Prompt
Reproduce the listing that follows so that each line matches the original exactly.

◇ ◇ ◇ ◇ ◇ ◇ ◇

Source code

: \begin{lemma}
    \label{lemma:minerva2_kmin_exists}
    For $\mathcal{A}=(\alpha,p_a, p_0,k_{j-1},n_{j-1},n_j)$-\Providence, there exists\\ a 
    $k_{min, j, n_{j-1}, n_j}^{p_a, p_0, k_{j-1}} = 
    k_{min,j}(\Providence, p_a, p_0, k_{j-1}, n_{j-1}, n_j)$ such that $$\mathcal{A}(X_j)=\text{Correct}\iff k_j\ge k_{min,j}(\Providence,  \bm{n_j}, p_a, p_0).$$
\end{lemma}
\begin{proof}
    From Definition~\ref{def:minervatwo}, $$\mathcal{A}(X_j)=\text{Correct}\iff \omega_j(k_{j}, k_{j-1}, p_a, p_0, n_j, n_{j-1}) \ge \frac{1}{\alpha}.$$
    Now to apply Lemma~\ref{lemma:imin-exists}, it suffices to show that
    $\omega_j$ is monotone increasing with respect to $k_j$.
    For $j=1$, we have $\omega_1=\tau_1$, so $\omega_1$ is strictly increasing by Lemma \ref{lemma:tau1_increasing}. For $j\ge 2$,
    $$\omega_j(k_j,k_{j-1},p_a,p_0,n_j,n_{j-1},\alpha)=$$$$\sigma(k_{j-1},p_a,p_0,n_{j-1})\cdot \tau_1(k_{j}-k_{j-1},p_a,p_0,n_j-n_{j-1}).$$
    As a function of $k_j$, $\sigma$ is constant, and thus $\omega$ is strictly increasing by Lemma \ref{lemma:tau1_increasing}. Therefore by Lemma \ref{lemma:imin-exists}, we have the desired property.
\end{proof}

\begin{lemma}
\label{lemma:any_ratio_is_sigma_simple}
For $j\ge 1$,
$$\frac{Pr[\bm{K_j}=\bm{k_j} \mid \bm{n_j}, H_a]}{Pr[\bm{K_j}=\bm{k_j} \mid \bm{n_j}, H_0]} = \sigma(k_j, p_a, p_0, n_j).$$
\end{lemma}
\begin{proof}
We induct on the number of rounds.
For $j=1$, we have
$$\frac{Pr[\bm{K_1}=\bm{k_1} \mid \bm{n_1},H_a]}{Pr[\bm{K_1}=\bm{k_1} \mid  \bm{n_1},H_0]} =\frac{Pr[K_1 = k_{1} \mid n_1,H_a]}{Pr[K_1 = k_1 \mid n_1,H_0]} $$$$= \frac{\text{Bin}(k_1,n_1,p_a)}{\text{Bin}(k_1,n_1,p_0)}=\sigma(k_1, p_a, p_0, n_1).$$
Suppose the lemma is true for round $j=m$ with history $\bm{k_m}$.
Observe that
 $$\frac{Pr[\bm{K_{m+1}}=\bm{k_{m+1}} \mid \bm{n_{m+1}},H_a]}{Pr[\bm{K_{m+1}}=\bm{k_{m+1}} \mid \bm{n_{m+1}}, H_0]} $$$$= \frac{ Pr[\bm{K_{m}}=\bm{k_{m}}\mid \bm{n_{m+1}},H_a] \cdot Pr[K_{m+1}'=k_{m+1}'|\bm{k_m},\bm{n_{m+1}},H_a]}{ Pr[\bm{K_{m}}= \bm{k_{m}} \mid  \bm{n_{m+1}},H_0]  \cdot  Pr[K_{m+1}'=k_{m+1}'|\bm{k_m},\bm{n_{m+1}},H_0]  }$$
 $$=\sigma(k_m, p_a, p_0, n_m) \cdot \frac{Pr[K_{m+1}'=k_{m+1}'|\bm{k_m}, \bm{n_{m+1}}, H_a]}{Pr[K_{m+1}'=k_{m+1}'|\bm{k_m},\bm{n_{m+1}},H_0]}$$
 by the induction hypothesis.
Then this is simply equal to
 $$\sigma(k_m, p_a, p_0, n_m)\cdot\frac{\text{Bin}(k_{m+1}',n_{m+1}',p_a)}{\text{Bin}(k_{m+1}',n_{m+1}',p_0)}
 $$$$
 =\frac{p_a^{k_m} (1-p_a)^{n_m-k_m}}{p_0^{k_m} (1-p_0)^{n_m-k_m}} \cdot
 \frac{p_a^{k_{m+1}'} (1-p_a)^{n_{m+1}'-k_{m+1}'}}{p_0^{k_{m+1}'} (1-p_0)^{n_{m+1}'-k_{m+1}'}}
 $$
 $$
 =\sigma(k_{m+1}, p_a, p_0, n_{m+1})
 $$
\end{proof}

◇ ◇ ◇ ◇ ◇ ◇ ◇

Answer to the exercise
Source code

: \begin{lemma}
    \label{lemma:minerva2_kmin_exists}
    For $\mathcal{A}=(\alpha,p_a, p_0,k_{j-1},n_{j-1},n_j)$-\Providence, there exists\\ a 
    $k_{min, j, n_{j-1}, n_j}^{p_a, p_0, k_{j-1}} = 
    k_{min,j}(\Providence, p_a, p_0, k_{j-1}, n_{j-1}, n_j)$ such that $$\mathcal{A}(X_j)=\text{Correct}\iff k_j\ge k_{min,j}(\Providence,  \bm{n_j}, p_a, p_0).$$
\end{lemma}
\begin{proof}
    From Definition~\ref{def:minervatwo}, $$\mathcal{A}(X_j)=\text{Correct}\iff \omega_j(k_{j}, k_{j-1}, p_a, p_0, n_j, n_{j-1}) \ge \frac{1}{\alpha}.$$
    Now to apply Lemma~\ref{lemma:imin-exists}, it suffices to show that
    $\omega_j$ is monotone increasing with respect to $k_j$.
    For $j=1$, we have $\omega_1=\tau_1$, so $\omega_1$ is strictly increasing by Lemma \ref{lemma:tau1_increasing}. For $j\ge 2$,
    $$\omega_j(k_j,k_{j-1},p_a,p_0,n_j,n_{j-1},\alpha)=$$$$\sigma(k_{j-1},p_a,p_0,n_{j-1})\cdot \tau_1(k_{j}-k_{j-1},p_a,p_0,n_j-n_{j-1}).$$
    As a function of $k_j$, $\sigma$ is constant, and thus $\omega$ is strictly increasing by Lemma \ref{lemma:tau1_increasing}. Therefore by Lemma \ref{lemma:imin-exists}, we have the desired property.
\end{proof}

\begin{lemma}
\label{lemma:any_ratio_is_sigma_simple}
For $j\ge 1$,
$$\frac{Pr[\bm{K_j}=\bm{k_j} \mid \bm{n_j}, H_a]}{Pr[\bm{K_j}=\bm{k_j} \mid \bm{n_j}, H_0]} = \sigma(k_j, p_a, p_0, n_j).$$
\end{lemma}
\begin{proof}
We induct on the number of rounds.
For $j=1$, we have
$$\frac{Pr[\bm{K_1}=\bm{k_1} \mid \bm{n_1},H_a]}{Pr[\bm{K_1}=\bm{k_1} \mid  \bm{n_1},H_0]} =\frac{Pr[K_1 = k_{1} \mid n_1,H_a]}{Pr[K_1 = k_1 \mid n_1,H_0]} $$$$= \frac{\text{Bin}(k_1,n_1,p_a)}{\text{Bin}(k_1,n_1,p_0)}=\sigma(k_1, p_a, p_0, n_1).$$
Suppose the lemma is true for round $j=m$ with history $\bm{k_m}$.
Observe that
 $$\frac{Pr[\bm{K_{m+1}}=\bm{k_{m+1}} \mid \bm{n_{m+1}},H_a]}{Pr[\bm{K_{m+1}}=\bm{k_{m+1}} \mid \bm{n_{m+1}}, H_0]} $$$$= \frac{ Pr[\bm{K_{m}}=\bm{k_{m}}\mid \bm{n_{m+1}},H_a] \cdot Pr[K_{m+1}'=k_{m+1}'|\bm{k_m},\bm{n_{m+1}},H_a]}{ Pr[\bm{K_{m}}= \bm{k_{m}} \mid  \bm{n_{m+1}},H_0]  \cdot  Pr[K_{m+1}'=k_{m+1}'|\bm{k_m},\bm{n_{m+1}},H_0]  }$$
 $$=\sigma(k_m, p_a, p_0, n_m) \cdot \frac{Pr[K_{m+1}'=k_{m+1}'|\bm{k_m}, \bm{n_{m+1}}, H_a]}{Pr[K_{m+1}'=k_{m+1}'|\bm{k_m},\bm{n_{m+1}},H_0]}$$
 by the induction hypothesis.
Then this is simply equal to
 $$\sigma(k_m, p_a, p_0, n_m)\cdot\frac{\text{Bin}(k_{m+1}',n_{m+1}',p_a)}{\text{Bin}(k_{m+1}',n_{m+1}',p_0)}
 $$$$
 =\frac{p_a^{k_m} (1-p_a)^{n_m-k_m}}{p_0^{k_m} (1-p_0)^{n_m-k_m}} \cdot
 \frac{p_a^{k_{m+1}'} (1-p_a)^{n_{m+1}'-k_{m+1}'}}{p_0^{k_{m+1}'} (1-p_0)^{n_{m+1}'-k_{m+1}'}}
 $$
 $$
 =\sigma(k_{m+1}, p_a, p_0, n_{m+1})
 $$
\end{proof}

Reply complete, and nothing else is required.